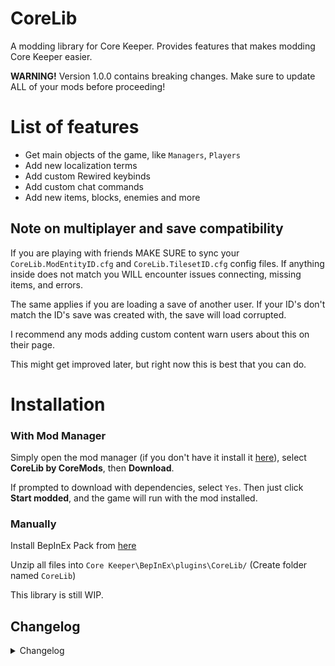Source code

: # CoreLib
A modding library for Core Keeper. Provides features that makes modding Core Keeper easier.

**WARNING!** Version 1.0.0 contains breaking changes. Make sure to update ALL of your mods before proceeding!

# List of features
- Get main objects of the game, like `Managers`, `Players`
- Add new localization terms
- Add custom Rewired keybinds
- Add custom chat commands
- Add new items, blocks, enemies and more

## Note on multiplayer and save compatibility
If you are playing with friends MAKE SURE to sync your `CoreLib.ModEntityID.cfg` and `CoreLib.TilesetID.cfg` config files. If anything inside does not match you WILL encounter issues connecting, missing items, and errors.

The same applies if you are loading a save of another user. If your ID's don't match the ID's save was created with, the save will load corrupted.

I recommend any mods adding custom content warn users about this on their page.

This might get improved later, but right now this is best that you can do.

# Installation
### With Mod Manager

Simply open the mod manager (if you don't have it install it [here](https://dsp.thunderstore.io/package/ebkr/r2modman/)), select **CoreLib by CoreMods**, then **Download**.

If prompted to download with dependencies, select `Yes`.
Then just click **Start modded**, and the game will run with the mod installed.

### Manually
Install BepInEx Pack from [here](https://core-keeper.thunderstore.io/package/BepInEx/BepInExPack_Core_Keeper/)<br/>

Unzip all files into `Core Keeper\BepInEx\plugins\CoreLib/` (Create folder named `CoreLib`)<br/>

This library is still WIP.

## Changelog
<details>
<summary>Changelog</summary>

### v1.1.0
- Added Audio Module
- Added Drop Tables module
- Added Mod Resources module
- Added Utils Module
- Significant improvements to Custom Entity Module. Custom almost anything is possible now.

### v1.0.0
**WARNING!** This version contains breaking changes. Make sure to update ALL of your mods before proceeding!
- Refactor project structure. Now using submodules.
- Localization, Rewired keybinds are moved into their own submodule
- Added Chat commands submodule
- Added Custom Entity submodule

### v0.1.1
- Now supports dedicated servers

### v0.1.0
- Added Localization helper class
- Added RewiredKeybinds helper class
- Improve README

### v0.0.1
- Initial Release
</details>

****************************************

PROBLEM |
Repeat the material verbatim. Do not carry over any picture.

WRITTEN SOLUTION |
Source code

: # CoreLib
A modding library for Core Keeper. Provides features that makes modding Core Keeper easier.

**WARNING!** Version 1.0.0 contains breaking changes. Make sure to update ALL of your mods before proceeding!

# List of features
- Get main objects of the game, like `Managers`, `Players`
- Add new localization terms
- Add custom Rewired keybinds
- Add custom chat commands
- Add new items, blocks, enemies and more

## Note on multiplayer and save compatibility
If you are playing with friends MAKE SURE to sync your `CoreLib.ModEntityID.cfg` and `CoreLib.TilesetID.cfg` config files. If anything inside does not match you WILL encounter issues connecting, missing items, and errors.

The same applies if you are loading a save of another user. If your ID's don't match the ID's save was created with, the save will load corrupted.

I recommend any mods adding custom content warn users about this on their page.

This might get improved later, but right now this is best that you can do.

# Installation
### With Mod Manager

Simply open the mod manager (if you don't have it install it [here](https://dsp.thunderstore.io/package/ebkr/r2modman/)), select **CoreLib by CoreMods**, then **Download**.

If prompted to download with dependencies, select `Yes`.
Then just click **Start modded**, and the game will run with the mod installed.

### Manually
Install BepInEx Pack from [here](https://core-keeper.thunderstore.io/package/BepInEx/BepInExPack_Core_Keeper/)<br/>

Unzip all files into `Core Keeper\BepInEx\plugins\CoreLib/` (Create folder named `CoreLib`)<br/>

This library is still WIP.

## Changelog
<details>
<summary>Changelog</summary>

### v1.1.0
- Added Audio Module
- Added Drop Tables module
- Added Mod Resources module
- Added Utils Module
- Significant improvements to Custom Entity Module. Custom almost anything is possible now.

### v1.0.0
**WARNING!** This version contains breaking changes. Make sure to update ALL of your mods before proceeding!
- Refactor project structure. Now using submodules.
- Localization, Rewired keybinds are moved into their own submodule
- Added Chat commands submodule
- Added Custom Entity submodule

### v0.1.1
- Now supports dedicated servers

### v0.1.0
- Added Localization helper class
- Added RewiredKeybinds helper class
- Improve README

### v0.0.1
- Initial Release
</details>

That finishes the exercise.